Giant dipole resonance in highly excited nuclei

TL;DR

This paper models the evolution of the giant dipole resonance in highly excited nuclei using the phonon damping model, successfully matching experimental data and predicting nuclear viscosity at high temperature and angular momentum.

Contribution

It extends the phonon damping model to include angular momentum effects and compares its predictions with experimental data and other theoretical approaches.

Findings

Excellent agreement between PDM predictions and experimental data.

Extended PDM accurately describes GDR width and shape at finite T and J.

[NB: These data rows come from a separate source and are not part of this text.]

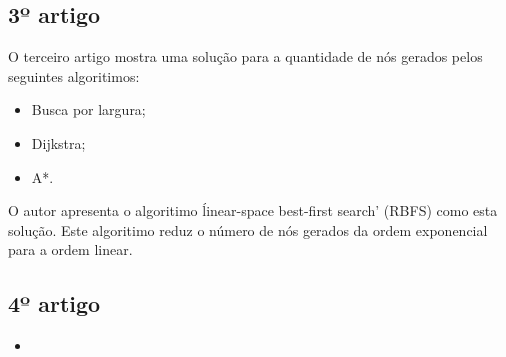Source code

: \documentclass[a4paper]{article}
\begin{document}
\subsection{3º artigo}

O terceiro artigo \cite{Korf1993} mostra uma solução para a quantidade de nós gerados pelos
seguintes algoritimos:

\begin{itemize}

\item Busca por largura;
\item Dijkstra;
\item A*.

\end{itemize}

O autor apresenta o algoritimo \' linear-space best-first search' (RBFS) como esta solução. Este algoritimo reduz o número de nós gerados da ordem exponencial para a ordem linear.

\subsection{4º artigo}

\cite{Dillenburg1994}

\begin{itemize}

\item

\end{itemize}





\end{document}
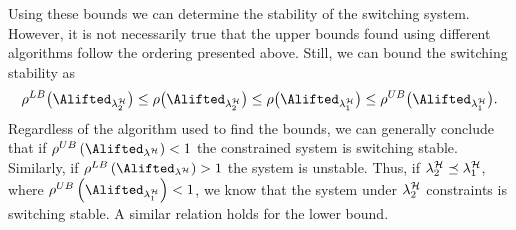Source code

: Using these bounds we can determine the stability of the switching system.
However, it is not necessarily true that the upper bounds found using different algorithms follow the ordering presented above.
Still, we can bound the switching stability as
%
$$
\rho^{LB} \bigl( \Alifted_{\lambda^\strat_2} \bigr) \leq \rho \bigl( \Alifted_{\lambda^\strat_2}
\bigr) \leq \rho \bigl( \Alifted_{\lambda^\strat_1} \bigr) \leq \rho^{UB} \bigl(
\Alifted_{\lambda^\strat_1} \bigr).
$$
%
Regardless of the algorithm used to find the bounds, we can generally conclude that if $\rho^{UB} \left( \Alifted_{\lambda^\strat} \right) < 1$ the constrained system is switching stable.
Similarly, if $\rho^{LB} \left( \Alifted_{\lambda^\strat} \right) > 1$ the system is unstable.
Thus, if $\lambda^{\mathcal{H}}_2 \preceq \lambda^{\mathcal{H}}_1$, where $\rho^{UB} \left( \Alifted_{\lambda^\strat_1} \right) < 1$, we know that the system under $\lambda^{\mathcal{H}}_2$ constraints is switching stable.
A similar relation holds for the lower bound.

Predictions of nuclear viscosity at high T and J.

Abstract

The evolution of the giant dipole resonance's (GDR) width and shape at finite temperature $T$ and angular momentum $J$ is described within the framework of the phonon damping model (PDM). The PDM description is compared with the established experimental systematics obtained from heavy-ion fusion and inelastic scattering of light particles on heavy target nuclei, as well as with predictions by other theoretical approaches. Extended to include the effect of angular momentum $J$, its strength functions have been averaged over the probability distributions of $T$ and $J$ for the heavy-ion fusion-evaporation reaction, which forms the compound nucleus $^{88}$Mo at high $T$ and $J$. The results of theoretical predictions are found in excellent agreement with the experimental data. The predictions by PDM and the heavy-ion fusion data are also employed to predict the viscosity of hot medium and heavy nuclei.